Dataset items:
= Beginning of Section =

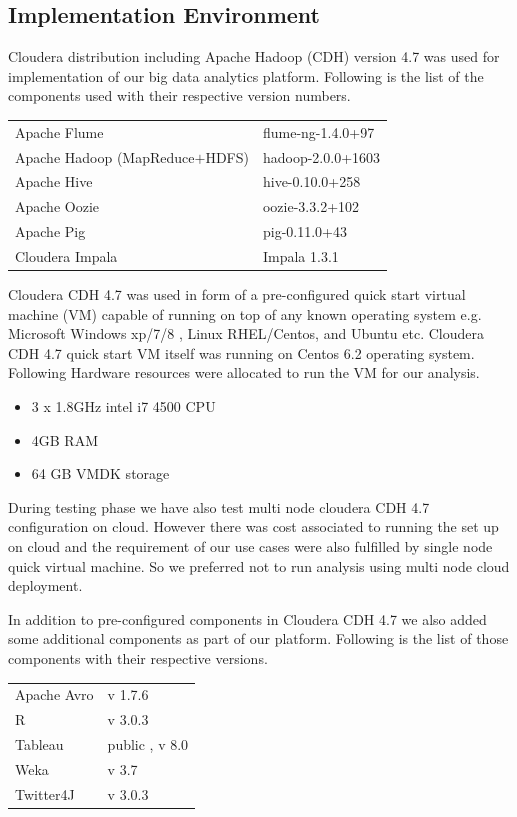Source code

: \subsection{Implementation Environment} \label{env}
Cloudera distribution including Apache Hadoop (CDH) version 4.7 was used for implementation of our big data analytics platform. Following is the list of the components used with their respective version numbers.  
\begin{longtable}{@{}p{}p{}@{}}
Apache Flume & flume-ng-1.4.0+97 \\
Apache Hadoop (MapReduce\(+\)HDFS) & hadoop-2.0.0+1603 \\ 
Apache Hive & hive-0.10.0+258 \\ 
Apache Oozie  & oozie-3.3.2+102 \\
Apache Pig & pig-0.11.0+43 \\ 
Cloudera Impala & Impala 1.3.1 
\end{longtable}
Cloudera CDH 4.7 was used in form of a pre-configured quick start virtual machine (VM) capable of running on top of any known operating system e.g. Microsoft Windows xp/7/8 , Linux RHEL/Centos, and Ubuntu etc. Cloudera CDH 4.7 quick start VM itself was running on Centos 6.2 operating system. Following Hardware resources were allocated to run the VM for our analysis.
\begin{itemize}
\item 3 x 1.8GHz intel i7 4500 CPU
\item 4GB RAM 
\item 64 GB VMDK storage
\end{itemize}
During testing phase we have also test multi node cloudera CDH 4.7 configuration on cloud. However there was cost associated to running the set up on cloud and the requirement of our use cases were also fulfilled by single node quick virtual machine. So we preferred not to run analysis using multi node cloud deployment.

In addition to pre-configured components in Cloudera CDH 4.7 we also added some additional components as part of our platform. Following is the list of those components with their respective versions.
\begin{longtable}{@{}p{}p{}@{}}
Apache Avro & v 1.7.6 \\
R & v 3.0.3 \\ 
Tableau & public , v 8.0 \\ 
Weka  & v 3.7 \\
Twitter4J & v 3.0.3 
\end{longtable}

= End of Section =

● Activity
For each record, return its text exactly and leave any picture out.

● The completed task
Source code

: \subsection{Implementation Environment} \label{env}
Cloudera distribution including Apache Hadoop (CDH) version 4.7 was used for implementation of our big data analytics platform. Following is the list of the components used with their respective version numbers.  
\begin{longtable}{@{}p{}p{}@{}}
Apache Flume & flume-ng-1.4.0+97 \\
Apache Hadoop (MapReduce\(+\)HDFS) & hadoop-2.0.0+1603 \\ 
Apache Hive & hive-0.10.0+258 \\ 
Apache Oozie  & oozie-3.3.2+102 \\
Apache Pig & pig-0.11.0+43 \\ 
Cloudera Impala & Impala 1.3.1 
\end{longtable}
Cloudera CDH 4.7 was used in form of a pre-configured quick start virtual machine (VM) capable of running on top of any known operating system e.g. Microsoft Windows xp/7/8 , Linux RHEL/Centos, and Ubuntu etc. Cloudera CDH 4.7 quick start VM itself was running on Centos 6.2 operating system. Following Hardware resources were allocated to run the VM for our analysis.
\begin{itemize}
\item 3 x 1.8GHz intel i7 4500 CPU
\item 4GB RAM 
\item 64 GB VMDK storage
\end{itemize}
During testing phase we have also test multi node cloudera CDH 4.7 configuration on cloud. However there was cost associated to running the set up on cloud and the requirement of our use cases were also fulfilled by single node quick virtual machine. So we preferred not to run analysis using multi node cloud deployment.

In addition to pre-configured components in Cloudera CDH 4.7 we also added some additional components as part of our platform. Following is the list of those components with their respective versions.
\begin{longtable}{@{}p{}p{}@{}}
Apache Avro & v 1.7.6 \\
R & v 3.0.3 \\ 
Tableau & public , v 8.0 \\ 
Weka  & v 3.7 \\
Twitter4J & v 3.0.3 
\end{longtable}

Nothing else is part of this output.